Exercise input>
++++++++
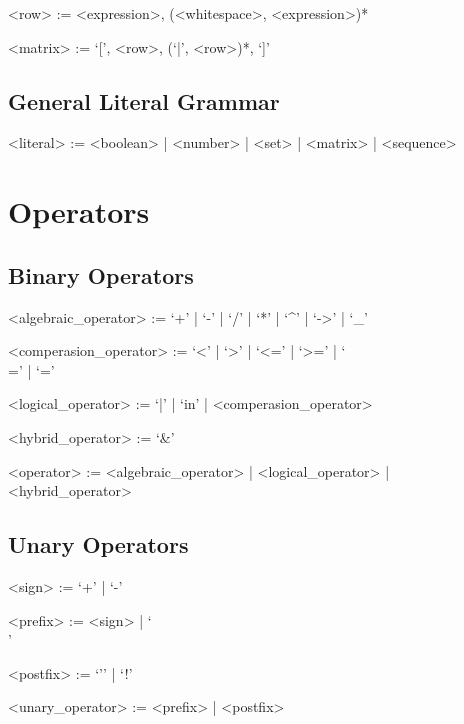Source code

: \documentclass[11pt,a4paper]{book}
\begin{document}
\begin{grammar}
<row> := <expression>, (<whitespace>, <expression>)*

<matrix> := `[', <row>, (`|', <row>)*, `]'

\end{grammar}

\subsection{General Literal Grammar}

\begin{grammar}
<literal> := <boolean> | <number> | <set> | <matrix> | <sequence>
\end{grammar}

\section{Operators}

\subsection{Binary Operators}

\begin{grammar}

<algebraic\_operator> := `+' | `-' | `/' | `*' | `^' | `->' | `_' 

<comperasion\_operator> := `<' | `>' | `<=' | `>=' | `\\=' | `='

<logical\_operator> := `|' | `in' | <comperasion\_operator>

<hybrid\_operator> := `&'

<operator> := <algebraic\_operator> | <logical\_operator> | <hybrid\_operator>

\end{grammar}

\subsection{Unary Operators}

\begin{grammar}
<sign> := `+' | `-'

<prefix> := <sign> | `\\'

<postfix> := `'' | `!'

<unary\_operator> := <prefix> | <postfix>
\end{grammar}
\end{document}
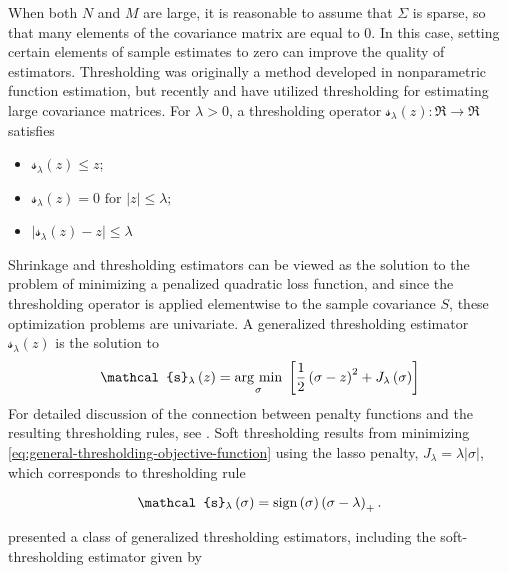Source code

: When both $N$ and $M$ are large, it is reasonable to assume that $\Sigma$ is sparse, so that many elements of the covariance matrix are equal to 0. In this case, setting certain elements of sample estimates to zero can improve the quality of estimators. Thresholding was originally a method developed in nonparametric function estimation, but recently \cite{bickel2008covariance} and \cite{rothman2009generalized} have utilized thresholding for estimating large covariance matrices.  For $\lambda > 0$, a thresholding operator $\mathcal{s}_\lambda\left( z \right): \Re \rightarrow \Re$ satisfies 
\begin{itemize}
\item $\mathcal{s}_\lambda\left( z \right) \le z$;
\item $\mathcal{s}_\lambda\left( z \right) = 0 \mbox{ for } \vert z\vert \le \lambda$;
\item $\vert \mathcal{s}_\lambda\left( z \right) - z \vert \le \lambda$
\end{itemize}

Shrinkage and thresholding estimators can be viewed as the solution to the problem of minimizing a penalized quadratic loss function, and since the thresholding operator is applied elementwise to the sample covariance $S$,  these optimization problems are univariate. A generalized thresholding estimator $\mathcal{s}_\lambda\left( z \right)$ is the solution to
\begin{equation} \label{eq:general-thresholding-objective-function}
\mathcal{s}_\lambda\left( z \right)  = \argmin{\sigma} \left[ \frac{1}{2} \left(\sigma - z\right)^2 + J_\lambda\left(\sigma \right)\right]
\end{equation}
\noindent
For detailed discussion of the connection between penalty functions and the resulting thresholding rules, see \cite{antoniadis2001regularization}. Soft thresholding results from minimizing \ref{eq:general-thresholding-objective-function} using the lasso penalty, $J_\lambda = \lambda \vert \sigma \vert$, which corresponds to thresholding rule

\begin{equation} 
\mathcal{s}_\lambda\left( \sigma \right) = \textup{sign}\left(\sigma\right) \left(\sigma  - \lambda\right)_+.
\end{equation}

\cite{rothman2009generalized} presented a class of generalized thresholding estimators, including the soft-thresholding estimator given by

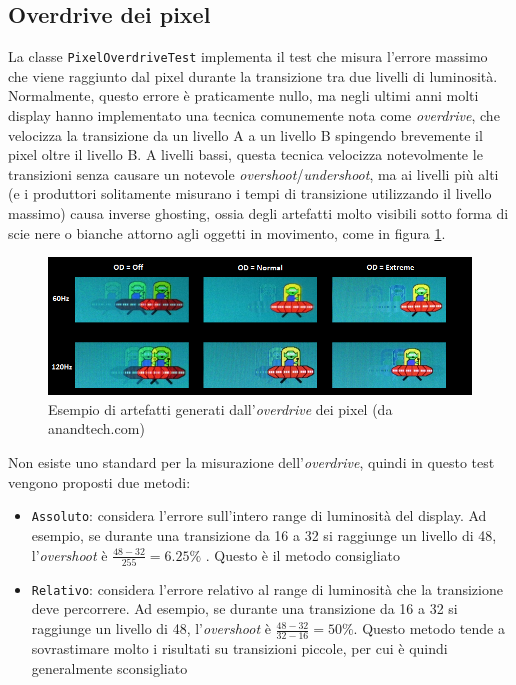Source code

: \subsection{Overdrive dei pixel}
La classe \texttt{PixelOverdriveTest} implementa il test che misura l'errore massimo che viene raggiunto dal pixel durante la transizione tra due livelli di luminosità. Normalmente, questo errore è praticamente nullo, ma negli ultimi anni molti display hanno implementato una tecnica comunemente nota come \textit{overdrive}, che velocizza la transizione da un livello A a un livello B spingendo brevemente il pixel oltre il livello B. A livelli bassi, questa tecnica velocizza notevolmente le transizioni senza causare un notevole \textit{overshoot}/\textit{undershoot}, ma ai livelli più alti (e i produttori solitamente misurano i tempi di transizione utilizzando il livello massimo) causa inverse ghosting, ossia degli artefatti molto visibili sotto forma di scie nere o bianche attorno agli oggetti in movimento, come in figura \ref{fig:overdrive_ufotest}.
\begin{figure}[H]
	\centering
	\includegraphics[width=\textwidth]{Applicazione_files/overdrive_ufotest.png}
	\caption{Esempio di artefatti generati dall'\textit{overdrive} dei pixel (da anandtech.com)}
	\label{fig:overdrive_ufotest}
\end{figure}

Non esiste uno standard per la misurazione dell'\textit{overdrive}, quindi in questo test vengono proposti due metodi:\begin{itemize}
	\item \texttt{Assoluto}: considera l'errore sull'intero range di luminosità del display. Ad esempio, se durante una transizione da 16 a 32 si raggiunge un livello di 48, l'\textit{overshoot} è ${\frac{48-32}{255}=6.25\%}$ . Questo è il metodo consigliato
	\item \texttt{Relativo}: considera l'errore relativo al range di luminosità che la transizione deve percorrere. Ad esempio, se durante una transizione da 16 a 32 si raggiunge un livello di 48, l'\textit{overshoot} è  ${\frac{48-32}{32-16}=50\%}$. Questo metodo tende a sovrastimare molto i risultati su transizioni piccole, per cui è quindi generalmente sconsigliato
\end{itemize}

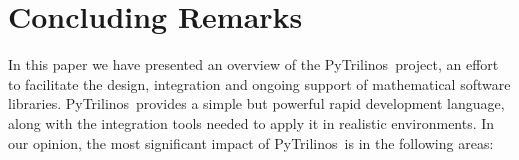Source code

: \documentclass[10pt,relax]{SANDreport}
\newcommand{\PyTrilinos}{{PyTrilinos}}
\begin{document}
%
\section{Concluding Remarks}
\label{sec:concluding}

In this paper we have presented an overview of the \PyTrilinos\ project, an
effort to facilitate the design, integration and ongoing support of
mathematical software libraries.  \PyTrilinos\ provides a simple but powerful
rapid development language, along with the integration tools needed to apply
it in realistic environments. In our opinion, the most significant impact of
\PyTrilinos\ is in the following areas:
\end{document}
++++++++
Required work>
Throughout the material above, report each line holding the word "PyTrilinos".

Written response>
\newcommand{\PyTrilinos}{{PyTrilinos}}
In this paper we have presented an overview of the \PyTrilinos\ project, an
mathematical software libraries.  \PyTrilinos\ provides a simple but powerful
\PyTrilinos\ is in the following areas:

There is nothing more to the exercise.